Proof of funds (POF Canada) is a required component of some applications for Permanent Residence to Canada, in order to ensure that the applicant will have enough money to move to Canada and become established during the time that it takes to find employment. The amount of money needed depends on the family size (principal applicant, spouse or partner and dependent children) and is adjusted yearly to account for increases in the cost of living.
This table shows the minimum amount you need to immigrate to Canada as of April 25, 2023.
|Number of Family Members||Funds Required (in Canadian dollars)|
|If more than 7 people, for each additional family member||$3,706|
How do I prove funds for Express Entry?
IRCC provides specific instructions to Express Entry Candidates regarding the bank letter that is requested to provide proof of funds in an Express Entry application for Permanent Residence to Canada.
Applicants are required to obtain an official letter from one or more financial institutions that lists all current bank and investment accounts and includes all outstanding debts, like credit card debts and loans.

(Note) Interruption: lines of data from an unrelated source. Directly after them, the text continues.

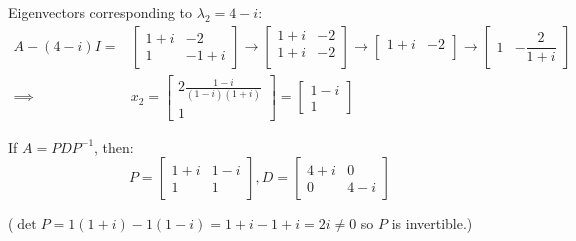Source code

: \documentclass{article}
\begin{document}
Eigenvectors corresponding to $\lambda_2=4-i$:
\begin{align*}
    A-(4-i)I 
	={}& \begin{bmatrix}
		1+i & -2 \\
		1 & -1+i
	\end{bmatrix}
	\rightarrow \begin{bmatrix}
		1+i & -2 \\
		1+i & -2 \\
	\end{bmatrix}
	\rightarrow \begin{bmatrix}
		1+i & -2 \\
	\end{bmatrix}
	\rightarrow \begin{bmatrix}
		1 & -\dfrac{2}{1+i}
	\end{bmatrix} \\
	\implies{}& x_2=\begin{bmatrix}
	    2 \frac{1-i}{(1-i)(1+i)} \\
		1
	\end{bmatrix}
	=\begin{bmatrix}
	    1-i \\ 1
	\end{bmatrix}
\end{align*}

If $A=PDP^{-1}$, then:
\begin{equation*}
	P=\begin{bmatrix}
		1+i & 1-i \\
		1 & 1
	\end{bmatrix},
	D=\begin{bmatrix}
		4+i & 0 \\
		0 & 4-i
	\end{bmatrix}
\end{equation*}

($\det P=1(1+i)-1(1-i)=1+i-1+i=2i\neq0$ so $P$ is invertible.)
\end{document}
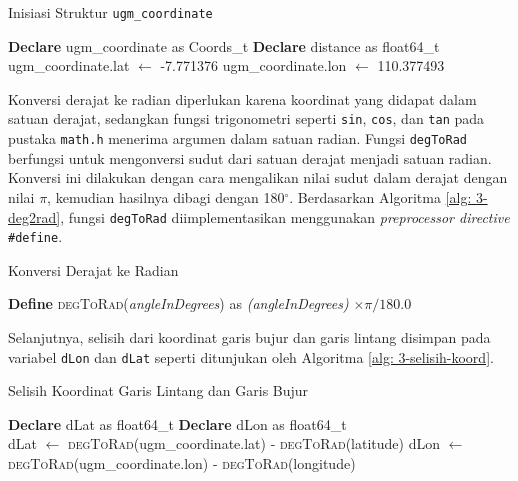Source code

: \begin{algorithm}[H]
	\caption{Inisiasi Struktur \texttt{ugm\_coordinate}}
	\label{alg: 3-define-geof}
	\begin{algorithmic}[1]
	\State \textbf{Declare} ugm\_coordinate as Coords\_t
	\State \textbf{Declare} distance as float64\_t
	\\
	\State ugm\_coordinate.lat $\gets$ -7.771376
	\State ugm\_coordinate.lon $\gets$ 110.377493		
	\end{algorithmic}
\end{algorithm}

Konversi derajat ke radian diperlukan karena koordinat yang didapat dalam satuan derajat, sedangkan fungsi trigonometri seperti \texttt{sin}, \texttt{cos}, dan \texttt{tan} pada pustaka \texttt{math.h} menerima argumen dalam satuan radian. Fungsi  \texttt{degToRad} berfungsi untuk mengonversi sudut dari satuan derajat menjadi satuan radian. Konversi ini dilakukan dengan cara mengalikan nilai sudut dalam derajat dengan nilai $\pi$, kemudian hasilnya dibagi dengan 180$^{\circ}$. Berdasarkan Algoritma \ref{alg: 3-deg2rad}, fungsi \texttt{degToRad} diimplementasikan menggunakan \textit{preprocessor directive} \texttt{\#define}.

\begin{algorithm}[H]
	\caption{Konversi Derajat ke Radian}
	\label{alg: 3-deg2rad}
	\begin{algorithmic}[1]
	\State \textbf{Define} \textsc{degToRad}(\textit{angleInDegrees}) as \textit{(angleInDegrees)} $\times \pi / 180.0$
	\end{algorithmic}
\end{algorithm}

Selanjutnya, selisih dari koordinat garis bujur dan garis lintang disimpan pada variabel \texttt{dLon} dan \texttt{dLat} seperti ditunjukan oleh Algoritma \ref{alg: 3-selisih-koord}.

\begin{algorithm}[H]
	\caption{Selisih Koordinat Garis Lintang dan Garis Bujur}
	\label{alg: 3-selisih-koord}
	\begin{algorithmic}[1]
	\State \textbf{Declare} dLat as float64\_t
	\State \textbf{Declare} dLon as float64\_t
	\\
	\State dLat $\gets$ \textsc{degToRad}(ugm\_coordinate.lat) - \textsc{degToRad}(latitude)
	\State dLon $\gets$ \textsc{degToRad}(ugm\_coordinate.lon) - \textsc{degToRad}(longitude)		
	\end{algorithmic}
\end{algorithm}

The Proof of Funds letter needs to follow a specific format, including the bank account details outlined below:
- printed on letterhead financial institution’s letterhead
- contains applicant’s name
- includes the financial institution’s contact information (address, telephone number and email address)
- account numbers that pertain to the applicant, the opening date for each account, the average balance for the past six months and the current balance as of the date of the letter
Can I submit bank statements as proof of funds for Express Entry?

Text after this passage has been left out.